» WORK REQUEST
Lines in the records below that contain the word "TrashClassifier" must each be copied.

[Stored data entries]
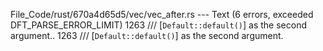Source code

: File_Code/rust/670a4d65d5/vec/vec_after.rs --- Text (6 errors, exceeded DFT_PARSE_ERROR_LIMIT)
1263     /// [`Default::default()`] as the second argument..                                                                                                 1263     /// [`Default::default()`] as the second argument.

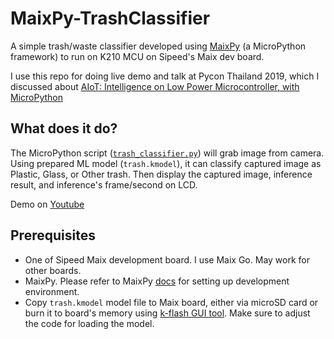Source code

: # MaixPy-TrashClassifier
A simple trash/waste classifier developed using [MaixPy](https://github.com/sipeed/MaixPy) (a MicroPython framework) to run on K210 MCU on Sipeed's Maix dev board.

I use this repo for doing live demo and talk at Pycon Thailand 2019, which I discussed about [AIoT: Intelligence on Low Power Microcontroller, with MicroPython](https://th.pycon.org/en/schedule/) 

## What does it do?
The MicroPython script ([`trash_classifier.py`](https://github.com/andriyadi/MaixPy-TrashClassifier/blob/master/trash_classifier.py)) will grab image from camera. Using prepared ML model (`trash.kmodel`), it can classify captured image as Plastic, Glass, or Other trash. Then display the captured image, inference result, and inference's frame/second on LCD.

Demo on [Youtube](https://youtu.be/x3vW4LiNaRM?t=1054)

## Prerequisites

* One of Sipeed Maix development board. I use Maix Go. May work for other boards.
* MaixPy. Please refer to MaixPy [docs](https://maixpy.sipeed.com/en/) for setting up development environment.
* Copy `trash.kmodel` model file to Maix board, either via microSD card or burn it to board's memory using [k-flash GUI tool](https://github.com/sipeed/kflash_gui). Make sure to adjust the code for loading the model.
...
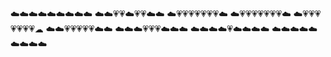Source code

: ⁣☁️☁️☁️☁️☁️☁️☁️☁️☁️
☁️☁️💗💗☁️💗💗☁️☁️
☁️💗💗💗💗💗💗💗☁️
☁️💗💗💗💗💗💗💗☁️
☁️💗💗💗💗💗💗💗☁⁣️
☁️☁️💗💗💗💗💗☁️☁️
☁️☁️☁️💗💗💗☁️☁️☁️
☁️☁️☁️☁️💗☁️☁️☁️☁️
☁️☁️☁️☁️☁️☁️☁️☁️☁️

» ANSWER TO THIS EXERCISE
: # MaixPy-TrashClassifier
The MicroPython script ([`trash_classifier.py`](https://github.com/andriyadi/MaixPy-TrashClassifier/blob/master/trash_classifier.py)) will grab image from camera. Using prepared ML model (`trash.kmodel`), it can classify captured image as Plastic, Glass, or Other trash. Then display the captured image, inference result, and inference's frame/second on LCD.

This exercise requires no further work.